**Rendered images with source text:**
Start of Block

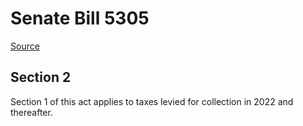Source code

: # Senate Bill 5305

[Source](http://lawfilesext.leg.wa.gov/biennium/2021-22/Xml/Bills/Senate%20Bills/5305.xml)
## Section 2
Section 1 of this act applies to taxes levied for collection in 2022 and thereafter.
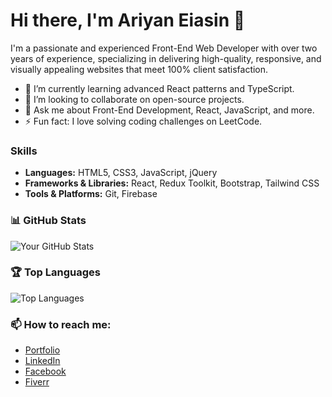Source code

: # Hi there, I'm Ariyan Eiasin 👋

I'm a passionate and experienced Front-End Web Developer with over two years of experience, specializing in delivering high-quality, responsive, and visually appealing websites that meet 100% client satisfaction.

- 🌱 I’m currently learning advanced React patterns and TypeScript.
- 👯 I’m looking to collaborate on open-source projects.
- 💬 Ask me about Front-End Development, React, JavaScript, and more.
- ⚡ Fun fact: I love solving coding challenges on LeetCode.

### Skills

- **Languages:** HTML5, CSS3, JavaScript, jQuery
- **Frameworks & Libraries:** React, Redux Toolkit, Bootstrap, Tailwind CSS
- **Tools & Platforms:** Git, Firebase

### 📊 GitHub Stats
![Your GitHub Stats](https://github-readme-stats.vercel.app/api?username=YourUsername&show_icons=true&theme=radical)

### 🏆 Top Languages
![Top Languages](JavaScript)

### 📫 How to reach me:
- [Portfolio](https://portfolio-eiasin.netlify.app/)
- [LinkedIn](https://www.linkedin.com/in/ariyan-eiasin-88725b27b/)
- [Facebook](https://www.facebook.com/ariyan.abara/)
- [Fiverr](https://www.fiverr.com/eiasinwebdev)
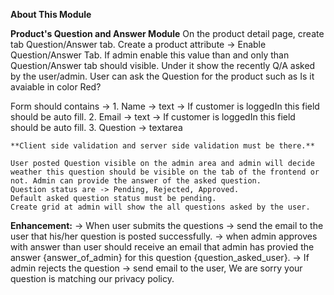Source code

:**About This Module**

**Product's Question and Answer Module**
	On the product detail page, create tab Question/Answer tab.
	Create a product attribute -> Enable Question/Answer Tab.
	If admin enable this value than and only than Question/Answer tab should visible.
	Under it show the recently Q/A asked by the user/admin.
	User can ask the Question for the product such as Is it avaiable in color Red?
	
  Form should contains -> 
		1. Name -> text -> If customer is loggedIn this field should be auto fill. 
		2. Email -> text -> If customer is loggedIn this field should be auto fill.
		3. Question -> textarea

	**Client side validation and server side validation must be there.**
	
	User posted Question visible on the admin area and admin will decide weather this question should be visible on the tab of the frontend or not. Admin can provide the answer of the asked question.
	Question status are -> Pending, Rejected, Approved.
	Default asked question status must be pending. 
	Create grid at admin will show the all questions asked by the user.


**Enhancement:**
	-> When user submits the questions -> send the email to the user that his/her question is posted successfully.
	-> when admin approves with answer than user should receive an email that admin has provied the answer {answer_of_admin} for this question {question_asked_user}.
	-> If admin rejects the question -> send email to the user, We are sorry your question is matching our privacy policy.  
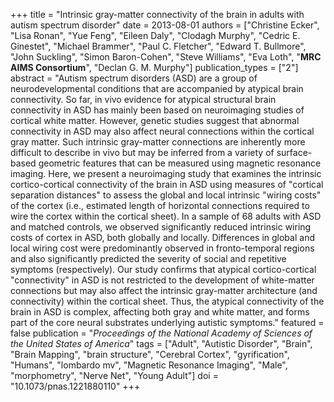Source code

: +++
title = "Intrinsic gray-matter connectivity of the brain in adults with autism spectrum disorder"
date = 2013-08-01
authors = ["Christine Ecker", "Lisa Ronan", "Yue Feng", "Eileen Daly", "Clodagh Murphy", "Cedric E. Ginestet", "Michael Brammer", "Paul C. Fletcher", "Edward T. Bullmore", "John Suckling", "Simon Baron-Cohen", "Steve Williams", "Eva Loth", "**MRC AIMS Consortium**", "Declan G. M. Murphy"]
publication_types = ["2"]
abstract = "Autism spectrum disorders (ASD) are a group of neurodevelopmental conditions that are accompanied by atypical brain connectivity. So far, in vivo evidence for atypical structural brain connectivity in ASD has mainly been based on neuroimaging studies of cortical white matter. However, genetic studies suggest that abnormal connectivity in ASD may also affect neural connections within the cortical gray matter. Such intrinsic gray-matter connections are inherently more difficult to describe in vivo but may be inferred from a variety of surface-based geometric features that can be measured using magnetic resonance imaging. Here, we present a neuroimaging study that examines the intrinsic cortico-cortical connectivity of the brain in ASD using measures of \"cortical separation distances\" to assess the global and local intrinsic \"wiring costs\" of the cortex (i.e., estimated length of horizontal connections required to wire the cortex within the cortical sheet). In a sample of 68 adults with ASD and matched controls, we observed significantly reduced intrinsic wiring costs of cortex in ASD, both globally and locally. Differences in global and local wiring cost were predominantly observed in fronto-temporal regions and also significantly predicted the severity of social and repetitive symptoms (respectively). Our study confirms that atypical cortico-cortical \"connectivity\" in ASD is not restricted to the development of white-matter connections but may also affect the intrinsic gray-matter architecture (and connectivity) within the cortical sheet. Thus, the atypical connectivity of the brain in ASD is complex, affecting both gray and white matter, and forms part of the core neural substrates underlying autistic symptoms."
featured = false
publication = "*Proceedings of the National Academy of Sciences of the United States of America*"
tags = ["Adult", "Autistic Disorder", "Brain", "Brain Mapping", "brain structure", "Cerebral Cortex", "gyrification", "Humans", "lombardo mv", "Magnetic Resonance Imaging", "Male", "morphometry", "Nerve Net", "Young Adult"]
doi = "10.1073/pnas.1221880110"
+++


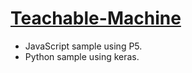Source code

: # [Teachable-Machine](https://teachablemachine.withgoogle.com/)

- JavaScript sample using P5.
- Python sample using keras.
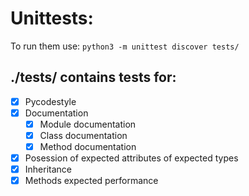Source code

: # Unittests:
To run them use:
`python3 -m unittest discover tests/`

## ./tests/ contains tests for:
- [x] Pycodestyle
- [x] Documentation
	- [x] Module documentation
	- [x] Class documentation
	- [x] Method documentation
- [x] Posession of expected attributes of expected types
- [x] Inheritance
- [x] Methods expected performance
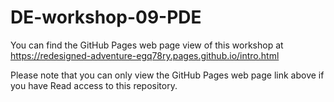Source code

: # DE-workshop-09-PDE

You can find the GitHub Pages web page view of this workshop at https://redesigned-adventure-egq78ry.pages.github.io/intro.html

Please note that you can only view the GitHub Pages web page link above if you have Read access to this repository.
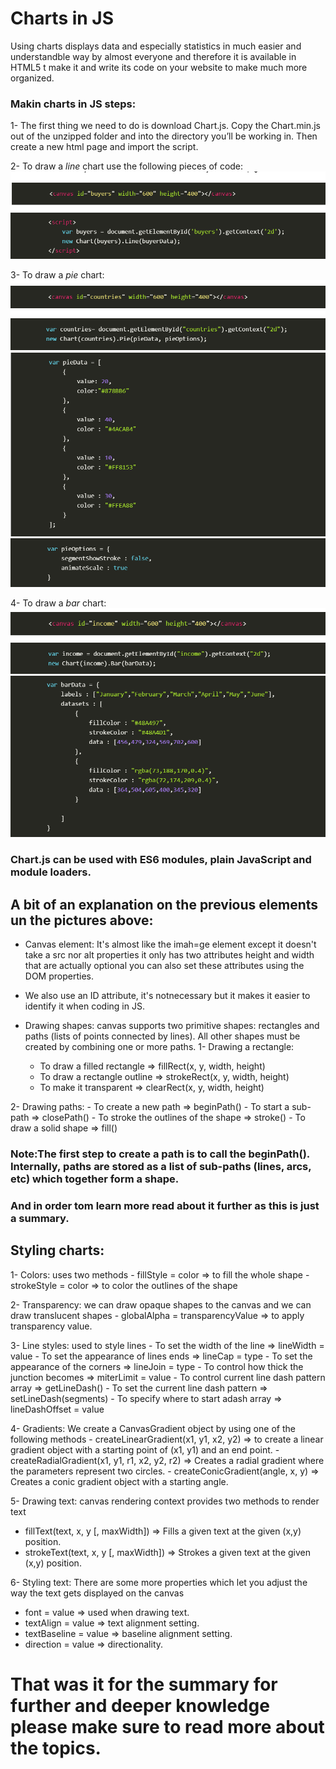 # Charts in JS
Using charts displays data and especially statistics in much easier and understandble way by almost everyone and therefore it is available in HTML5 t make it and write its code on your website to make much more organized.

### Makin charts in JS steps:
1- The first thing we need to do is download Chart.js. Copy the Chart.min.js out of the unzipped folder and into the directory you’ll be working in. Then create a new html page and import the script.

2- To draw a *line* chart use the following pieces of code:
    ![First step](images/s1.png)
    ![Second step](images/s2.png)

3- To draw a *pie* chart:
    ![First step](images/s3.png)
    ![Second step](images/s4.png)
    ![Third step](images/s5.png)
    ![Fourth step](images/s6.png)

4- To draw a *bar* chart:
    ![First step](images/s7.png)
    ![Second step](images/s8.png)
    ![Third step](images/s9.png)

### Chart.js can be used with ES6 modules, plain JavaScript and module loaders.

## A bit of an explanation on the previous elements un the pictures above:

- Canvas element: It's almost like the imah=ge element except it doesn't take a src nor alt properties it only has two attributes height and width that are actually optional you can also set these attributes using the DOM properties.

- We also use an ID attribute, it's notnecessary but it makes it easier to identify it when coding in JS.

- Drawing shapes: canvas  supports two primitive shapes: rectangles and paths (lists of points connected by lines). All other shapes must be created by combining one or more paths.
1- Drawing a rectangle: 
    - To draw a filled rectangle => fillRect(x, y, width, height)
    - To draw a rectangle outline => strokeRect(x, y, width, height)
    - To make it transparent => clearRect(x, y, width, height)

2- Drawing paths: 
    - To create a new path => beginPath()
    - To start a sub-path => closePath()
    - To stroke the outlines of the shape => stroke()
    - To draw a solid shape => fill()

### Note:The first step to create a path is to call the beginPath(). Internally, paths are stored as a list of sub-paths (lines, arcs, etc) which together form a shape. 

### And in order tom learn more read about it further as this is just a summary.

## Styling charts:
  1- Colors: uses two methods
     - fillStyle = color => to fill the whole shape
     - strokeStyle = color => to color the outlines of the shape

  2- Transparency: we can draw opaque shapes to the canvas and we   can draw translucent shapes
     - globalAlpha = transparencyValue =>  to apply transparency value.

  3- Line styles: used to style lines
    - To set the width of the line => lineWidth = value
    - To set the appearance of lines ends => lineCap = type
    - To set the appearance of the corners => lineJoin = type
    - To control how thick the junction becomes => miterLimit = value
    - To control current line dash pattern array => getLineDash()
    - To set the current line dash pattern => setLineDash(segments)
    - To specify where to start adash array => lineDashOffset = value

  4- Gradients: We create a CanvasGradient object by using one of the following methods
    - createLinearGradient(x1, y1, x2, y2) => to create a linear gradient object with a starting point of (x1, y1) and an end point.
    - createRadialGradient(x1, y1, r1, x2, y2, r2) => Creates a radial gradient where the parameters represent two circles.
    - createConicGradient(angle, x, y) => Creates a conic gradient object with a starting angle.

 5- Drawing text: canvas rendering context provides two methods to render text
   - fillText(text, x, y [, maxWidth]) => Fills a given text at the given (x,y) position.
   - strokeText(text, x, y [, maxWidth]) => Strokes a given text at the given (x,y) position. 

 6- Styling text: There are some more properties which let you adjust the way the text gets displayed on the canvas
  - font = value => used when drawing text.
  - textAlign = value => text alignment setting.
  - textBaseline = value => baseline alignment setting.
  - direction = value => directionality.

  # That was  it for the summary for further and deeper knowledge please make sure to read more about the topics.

End of Block
Start of Block

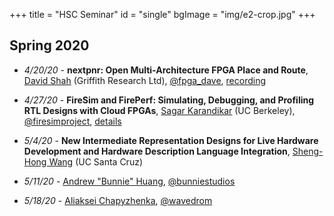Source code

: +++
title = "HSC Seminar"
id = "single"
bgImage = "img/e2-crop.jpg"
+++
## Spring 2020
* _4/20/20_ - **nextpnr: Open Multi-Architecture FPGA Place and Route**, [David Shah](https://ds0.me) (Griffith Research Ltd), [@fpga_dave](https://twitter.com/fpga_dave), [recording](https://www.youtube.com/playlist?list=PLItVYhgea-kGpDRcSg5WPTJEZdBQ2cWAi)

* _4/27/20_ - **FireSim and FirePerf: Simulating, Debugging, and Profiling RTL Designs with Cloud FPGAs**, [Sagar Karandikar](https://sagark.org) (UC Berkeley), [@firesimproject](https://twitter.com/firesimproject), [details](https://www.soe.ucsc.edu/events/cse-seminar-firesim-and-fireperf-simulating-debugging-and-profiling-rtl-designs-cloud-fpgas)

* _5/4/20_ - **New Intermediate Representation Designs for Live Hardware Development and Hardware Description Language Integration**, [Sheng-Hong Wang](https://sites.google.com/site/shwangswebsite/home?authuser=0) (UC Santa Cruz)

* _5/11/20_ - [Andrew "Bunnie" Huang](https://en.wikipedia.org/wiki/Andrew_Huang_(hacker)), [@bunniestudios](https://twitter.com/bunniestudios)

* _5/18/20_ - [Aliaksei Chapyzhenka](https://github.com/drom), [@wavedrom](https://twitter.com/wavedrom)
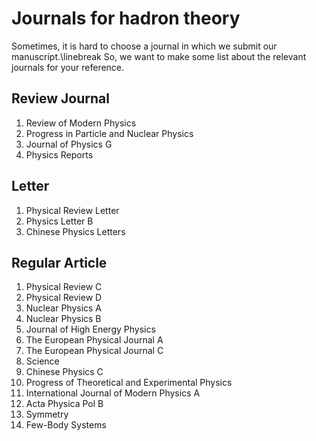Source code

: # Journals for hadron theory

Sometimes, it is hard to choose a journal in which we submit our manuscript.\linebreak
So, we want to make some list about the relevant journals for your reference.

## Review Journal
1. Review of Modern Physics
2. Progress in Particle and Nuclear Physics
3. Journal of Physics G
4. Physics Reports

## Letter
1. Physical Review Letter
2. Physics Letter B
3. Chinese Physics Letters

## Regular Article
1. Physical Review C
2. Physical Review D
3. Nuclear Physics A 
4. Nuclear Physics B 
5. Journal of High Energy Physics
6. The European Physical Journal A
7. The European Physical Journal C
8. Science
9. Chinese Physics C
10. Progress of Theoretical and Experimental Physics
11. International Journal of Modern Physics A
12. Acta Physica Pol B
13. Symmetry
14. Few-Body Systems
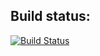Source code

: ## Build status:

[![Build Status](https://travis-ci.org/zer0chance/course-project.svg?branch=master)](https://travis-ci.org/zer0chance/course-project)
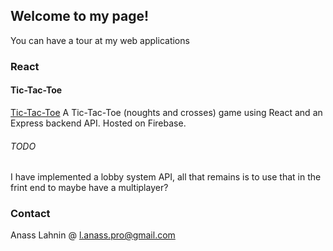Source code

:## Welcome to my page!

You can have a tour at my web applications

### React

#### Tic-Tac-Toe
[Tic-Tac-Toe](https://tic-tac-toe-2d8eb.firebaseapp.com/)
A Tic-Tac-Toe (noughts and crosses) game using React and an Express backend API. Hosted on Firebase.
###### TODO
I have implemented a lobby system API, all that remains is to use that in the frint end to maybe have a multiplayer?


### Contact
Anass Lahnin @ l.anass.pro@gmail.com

End of Block

**Your goal:** Your answer should be the lines above, from the line containing "- To draw a filled" up to and including the line containing "- strokeStyle = color", reproduced exactly and with nothing else.

**Solution:**
    - To draw a filled rectangle => fillRect(x, y, width, height)
    - To draw a rectangle outline => strokeRect(x, y, width, height)
    - To make it transparent => clearRect(x, y, width, height)

2- Drawing paths: 
    - To create a new path => beginPath()
    - To start a sub-path => closePath()
    - To stroke the outlines of the shape => stroke()
    - To draw a solid shape => fill()

### Note:The first step to create a path is to call the beginPath(). Internally, paths are stored as a list of sub-paths (lines, arcs, etc) which together form a shape. 

### And in order tom learn more read about it further as this is just a summary.

## Styling charts:
  1- Colors: uses two methods
     - fillStyle = color => to fill the whole shape
     - strokeStyle = color => to color the outlines of the shape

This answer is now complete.